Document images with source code
------------------------------------------------
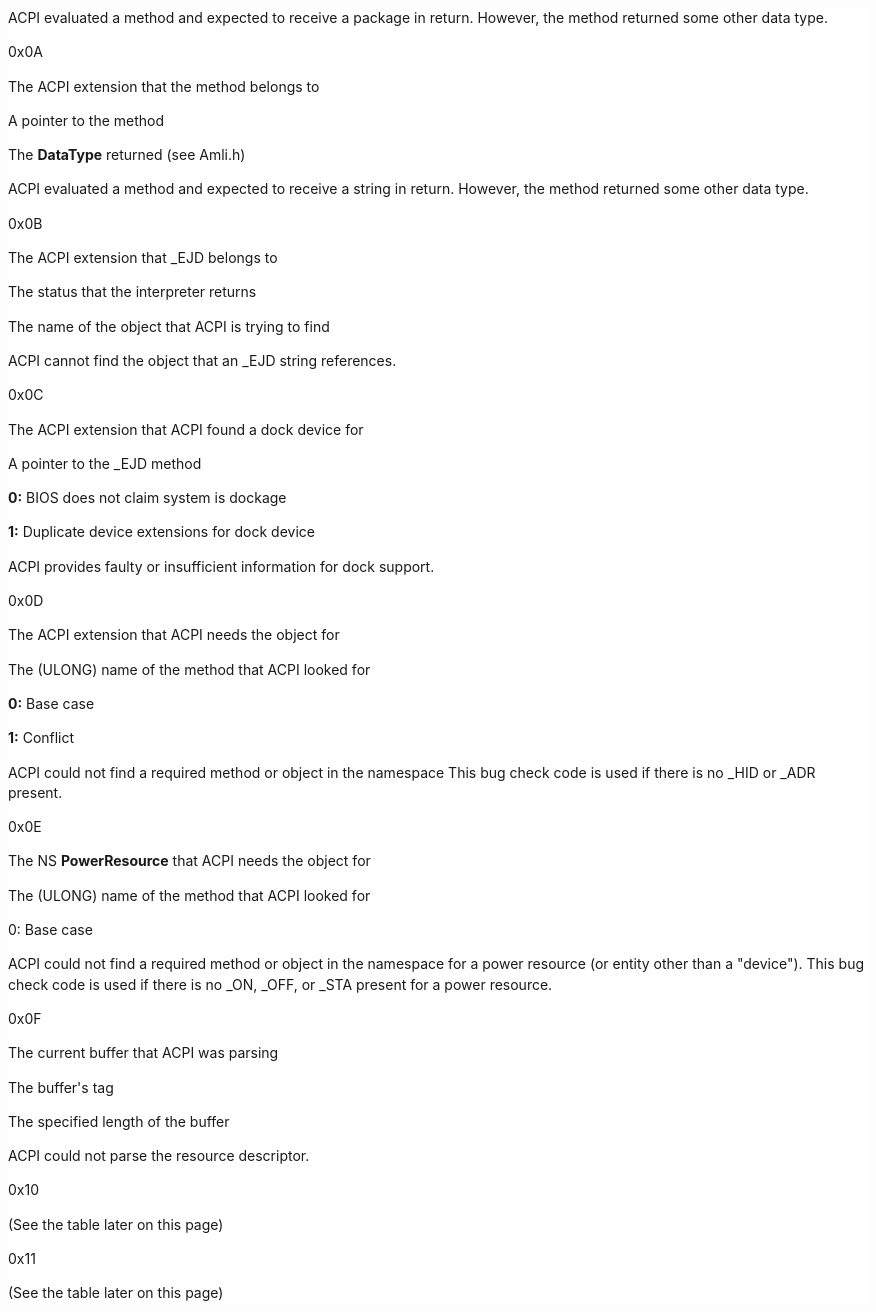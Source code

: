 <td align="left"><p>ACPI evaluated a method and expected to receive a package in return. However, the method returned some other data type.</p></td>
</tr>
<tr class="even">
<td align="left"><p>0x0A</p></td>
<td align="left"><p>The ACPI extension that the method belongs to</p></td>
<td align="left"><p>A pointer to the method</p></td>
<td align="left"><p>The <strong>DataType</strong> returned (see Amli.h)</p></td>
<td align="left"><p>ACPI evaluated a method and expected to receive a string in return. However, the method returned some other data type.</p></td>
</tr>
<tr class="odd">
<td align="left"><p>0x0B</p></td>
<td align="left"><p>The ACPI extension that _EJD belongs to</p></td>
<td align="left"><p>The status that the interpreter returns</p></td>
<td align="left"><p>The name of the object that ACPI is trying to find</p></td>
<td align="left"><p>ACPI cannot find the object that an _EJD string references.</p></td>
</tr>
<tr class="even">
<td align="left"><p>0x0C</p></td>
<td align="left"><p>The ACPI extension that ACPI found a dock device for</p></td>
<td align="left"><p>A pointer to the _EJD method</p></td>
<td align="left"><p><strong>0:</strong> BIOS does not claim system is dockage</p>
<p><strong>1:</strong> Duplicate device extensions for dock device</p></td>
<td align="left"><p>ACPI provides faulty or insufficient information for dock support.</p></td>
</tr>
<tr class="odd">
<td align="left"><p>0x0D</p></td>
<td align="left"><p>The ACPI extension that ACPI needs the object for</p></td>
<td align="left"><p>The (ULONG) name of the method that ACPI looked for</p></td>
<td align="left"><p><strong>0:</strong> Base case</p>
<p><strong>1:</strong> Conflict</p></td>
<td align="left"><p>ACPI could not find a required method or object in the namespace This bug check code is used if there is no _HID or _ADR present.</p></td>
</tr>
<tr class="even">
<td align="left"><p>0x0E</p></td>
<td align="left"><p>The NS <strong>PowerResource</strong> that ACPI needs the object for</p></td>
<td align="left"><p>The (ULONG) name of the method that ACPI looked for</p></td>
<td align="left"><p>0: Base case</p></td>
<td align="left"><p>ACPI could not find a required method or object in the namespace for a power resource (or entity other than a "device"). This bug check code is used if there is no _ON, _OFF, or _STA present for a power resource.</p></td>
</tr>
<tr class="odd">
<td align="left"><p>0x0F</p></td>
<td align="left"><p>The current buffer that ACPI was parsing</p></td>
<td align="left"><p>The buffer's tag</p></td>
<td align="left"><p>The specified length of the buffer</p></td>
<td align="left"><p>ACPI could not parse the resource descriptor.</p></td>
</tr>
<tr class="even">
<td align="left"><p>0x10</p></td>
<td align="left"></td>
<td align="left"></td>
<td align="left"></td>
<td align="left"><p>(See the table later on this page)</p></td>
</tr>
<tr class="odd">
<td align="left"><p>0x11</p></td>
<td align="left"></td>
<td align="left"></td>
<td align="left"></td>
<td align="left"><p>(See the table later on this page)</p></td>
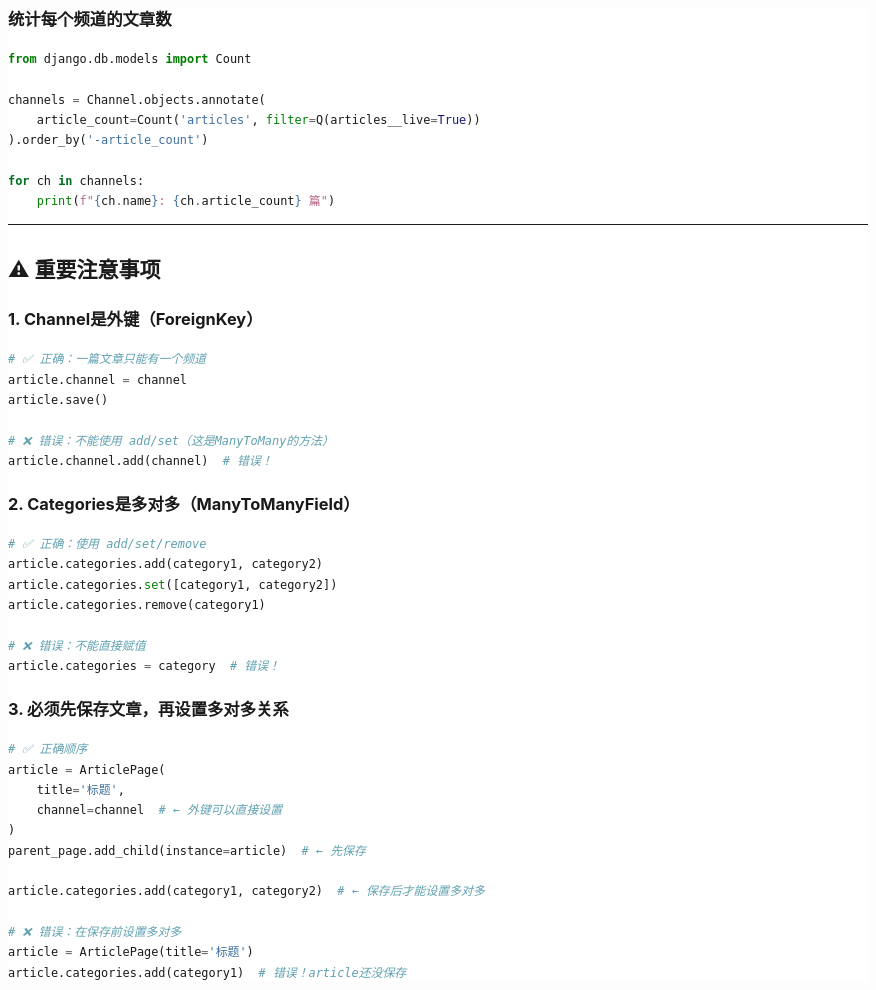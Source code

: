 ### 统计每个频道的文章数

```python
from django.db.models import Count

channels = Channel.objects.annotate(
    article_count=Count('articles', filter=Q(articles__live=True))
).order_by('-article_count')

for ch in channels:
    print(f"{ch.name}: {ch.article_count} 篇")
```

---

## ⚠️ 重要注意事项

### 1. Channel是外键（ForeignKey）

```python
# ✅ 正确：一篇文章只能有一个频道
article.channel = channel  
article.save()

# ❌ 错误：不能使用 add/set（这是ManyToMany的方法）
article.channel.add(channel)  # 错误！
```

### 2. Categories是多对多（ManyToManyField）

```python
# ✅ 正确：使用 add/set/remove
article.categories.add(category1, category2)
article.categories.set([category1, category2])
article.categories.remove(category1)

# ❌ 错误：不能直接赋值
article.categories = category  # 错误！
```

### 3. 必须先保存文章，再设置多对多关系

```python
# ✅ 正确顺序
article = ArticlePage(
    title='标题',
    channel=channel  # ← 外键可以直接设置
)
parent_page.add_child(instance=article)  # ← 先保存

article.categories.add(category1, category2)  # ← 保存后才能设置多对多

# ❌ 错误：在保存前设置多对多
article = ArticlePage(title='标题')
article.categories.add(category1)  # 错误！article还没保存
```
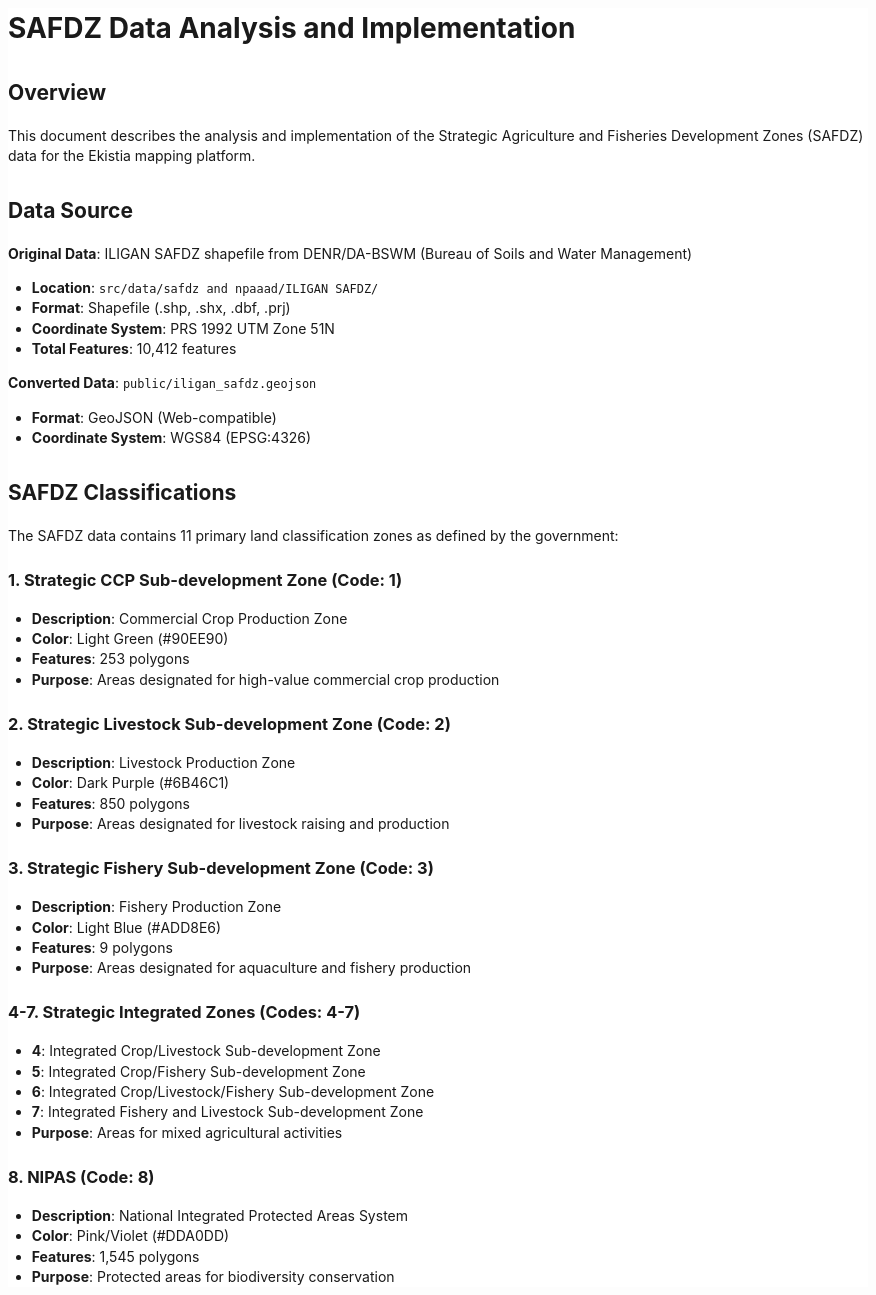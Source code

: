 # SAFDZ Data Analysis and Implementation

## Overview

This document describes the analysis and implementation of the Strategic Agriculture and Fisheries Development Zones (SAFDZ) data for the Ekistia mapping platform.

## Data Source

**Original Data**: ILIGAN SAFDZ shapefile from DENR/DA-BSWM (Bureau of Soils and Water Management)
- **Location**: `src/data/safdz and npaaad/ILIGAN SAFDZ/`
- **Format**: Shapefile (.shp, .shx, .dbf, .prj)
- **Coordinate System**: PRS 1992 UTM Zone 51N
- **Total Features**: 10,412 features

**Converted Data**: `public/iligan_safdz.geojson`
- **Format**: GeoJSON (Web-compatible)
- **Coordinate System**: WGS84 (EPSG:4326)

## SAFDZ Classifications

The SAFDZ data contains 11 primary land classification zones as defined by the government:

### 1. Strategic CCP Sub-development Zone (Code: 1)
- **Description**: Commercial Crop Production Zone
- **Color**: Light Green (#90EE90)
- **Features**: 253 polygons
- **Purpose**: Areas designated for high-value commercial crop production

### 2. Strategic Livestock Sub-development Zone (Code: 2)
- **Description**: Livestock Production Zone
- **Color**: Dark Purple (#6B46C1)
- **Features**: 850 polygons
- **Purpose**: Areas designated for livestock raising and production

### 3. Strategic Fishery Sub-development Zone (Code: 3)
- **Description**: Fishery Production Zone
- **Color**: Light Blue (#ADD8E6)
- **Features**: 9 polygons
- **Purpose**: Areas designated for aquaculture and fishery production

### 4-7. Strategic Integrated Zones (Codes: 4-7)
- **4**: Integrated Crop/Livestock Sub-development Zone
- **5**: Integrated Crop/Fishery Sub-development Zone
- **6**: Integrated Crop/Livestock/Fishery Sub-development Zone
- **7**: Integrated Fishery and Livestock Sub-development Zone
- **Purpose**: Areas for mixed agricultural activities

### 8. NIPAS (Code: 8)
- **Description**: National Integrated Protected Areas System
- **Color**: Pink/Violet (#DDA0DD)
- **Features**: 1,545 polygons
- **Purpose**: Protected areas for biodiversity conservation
------------------------------------------------
All of the entries above are to be transcribed word for word, with no pictures included.

Source code

: <td align="left"><p>ACPI evaluated a method and expected to receive a package in return. However, the method returned some other data type.</p></td>
</tr>
<tr class="even">
<td align="left"><p>0x0A</p></td>
<td align="left"><p>The ACPI extension that the method belongs to</p></td>
<td align="left"><p>A pointer to the method</p></td>
<td align="left"><p>The <strong>DataType</strong> returned (see Amli.h)</p></td>
<td align="left"><p>ACPI evaluated a method and expected to receive a string in return. However, the method returned some other data type.</p></td>
</tr>
<tr class="odd">
<td align="left"><p>0x0B</p></td>
<td align="left"><p>The ACPI extension that _EJD belongs to</p></td>
<td align="left"><p>The status that the interpreter returns</p></td>
<td align="left"><p>The name of the object that ACPI is trying to find</p></td>
<td align="left"><p>ACPI cannot find the object that an _EJD string references.</p></td>
</tr>
<tr class="even">
<td align="left"><p>0x0C</p></td>
<td align="left"><p>The ACPI extension that ACPI found a dock device for</p></td>
<td align="left"><p>A pointer to the _EJD method</p></td>
<td align="left"><p><strong>0:</strong> BIOS does not claim system is dockage</p>
<p><strong>1:</strong> Duplicate device extensions for dock device</p></td>
<td align="left"><p>ACPI provides faulty or insufficient information for dock support.</p></td>
</tr>
<tr class="odd">
<td align="left"><p>0x0D</p></td>
<td align="left"><p>The ACPI extension that ACPI needs the object for</p></td>
<td align="left"><p>The (ULONG) name of the method that ACPI looked for</p></td>
<td align="left"><p><strong>0:</strong> Base case</p>
<p><strong>1:</strong> Conflict</p></td>
<td align="left"><p>ACPI could not find a required method or object in the namespace This bug check code is used if there is no _HID or _ADR present.</p></td>
</tr>
<tr class="even">
<td align="left"><p>0x0E</p></td>
<td align="left"><p>The NS <strong>PowerResource</strong> that ACPI needs the object for</p></td>
<td align="left"><p>The (ULONG) name of the method that ACPI looked for</p></td>
<td align="left"><p>0: Base case</p></td>
<td align="left"><p>ACPI could not find a required method or object in the namespace for a power resource (or entity other than a "device"). This bug check code is used if there is no _ON, _OFF, or _STA present for a power resource.</p></td>
</tr>
<tr class="odd">
<td align="left"><p>0x0F</p></td>
<td align="left"><p>The current buffer that ACPI was parsing</p></td>
<td align="left"><p>The buffer's tag</p></td>
<td align="left"><p>The specified length of the buffer</p></td>
<td align="left"><p>ACPI could not parse the resource descriptor.</p></td>
</tr>
<tr class="even">
<td align="left"><p>0x10</p></td>
<td align="left"></td>
<td align="left"></td>
<td align="left"></td>
<td align="left"><p>(See the table later on this page)</p></td>
</tr>
<tr class="odd">
<td align="left"><p>0x11</p></td>
<td align="left"></td>
<td align="left"></td>
<td align="left"></td>
<td align="left"><p>(See the table later on this page)</p></td>
Source code

: ### 统计每个频道的文章数

```python
from django.db.models import Count

channels = Channel.objects.annotate(
    article_count=Count('articles', filter=Q(articles__live=True))
).order_by('-article_count')

for ch in channels:
    print(f"{ch.name}: {ch.article_count} 篇")
```

---

## ⚠️ 重要注意事项

### 1. Channel是外键（ForeignKey）

```python
# ✅ 正确：一篇文章只能有一个频道
article.channel = channel  
article.save()

# ❌ 错误：不能使用 add/set（这是ManyToMany的方法）
article.channel.add(channel)  # 错误！
```

### 2. Categories是多对多（ManyToManyField）

```python
# ✅ 正确：使用 add/set/remove
article.categories.add(category1, category2)
article.categories.set([category1, category2])
article.categories.remove(category1)

# ❌ 错误：不能直接赋值
article.categories = category  # 错误！
```

### 3. 必须先保存文章，再设置多对多关系

```python
# ✅ 正确顺序
article = ArticlePage(
    title='标题',
    channel=channel  # ← 外键可以直接设置
)
parent_page.add_child(instance=article)  # ← 先保存

article.categories.add(category1, category2)  # ← 保存后才能设置多对多

# ❌ 错误：在保存前设置多对多
article = ArticlePage(title='标题')
article.categories.add(category1)  # 错误！article还没保存
```
Source code

: # SAFDZ Data Analysis and Implementation

## Overview

This document describes the analysis and implementation of the Strategic Agriculture and Fisheries Development Zones (SAFDZ) data for the Ekistia mapping platform.

## Data Source

**Original Data**: ILIGAN SAFDZ shapefile from DENR/DA-BSWM (Bureau of Soils and Water Management)
- **Location**: `src/data/safdz and npaaad/ILIGAN SAFDZ/`
- **Format**: Shapefile (.shp, .shx, .dbf, .prj)
- **Coordinate System**: PRS 1992 UTM Zone 51N
- **Total Features**: 10,412 features

**Converted Data**: `public/iligan_safdz.geojson`
- **Format**: GeoJSON (Web-compatible)
- **Coordinate System**: WGS84 (EPSG:4326)

## SAFDZ Classifications

The SAFDZ data contains 11 primary land classification zones as defined by the government:

### 1. Strategic CCP Sub-development Zone (Code: 1)
- **Description**: Commercial Crop Production Zone
- **Color**: Light Green (#90EE90)
- **Features**: 253 polygons
- **Purpose**: Areas designated for high-value commercial crop production

### 2. Strategic Livestock Sub-development Zone (Code: 2)
- **Description**: Livestock Production Zone
- **Color**: Dark Purple (#6B46C1)
- **Features**: 850 polygons
- **Purpose**: Areas designated for livestock raising and production

### 3. Strategic Fishery Sub-development Zone (Code: 3)
- **Description**: Fishery Production Zone
- **Color**: Light Blue (#ADD8E6)
- **Features**: 9 polygons
- **Purpose**: Areas designated for aquaculture and fishery production

### 4-7. Strategic Integrated Zones (Codes: 4-7)
- **4**: Integrated Crop/Livestock Sub-development Zone
- **5**: Integrated Crop/Fishery Sub-development Zone
- **6**: Integrated Crop/Livestock/Fishery Sub-development Zone
- **7**: Integrated Fishery and Livestock Sub-development Zone
- **Purpose**: Areas for mixed agricultural activities

### 8. NIPAS (Code: 8)
- **Description**: National Integrated Protected Areas System
- **Color**: Pink/Violet (#DDA0DD)
- **Features**: 1,545 polygons
- **Purpose**: Protected areas for biodiversity conservation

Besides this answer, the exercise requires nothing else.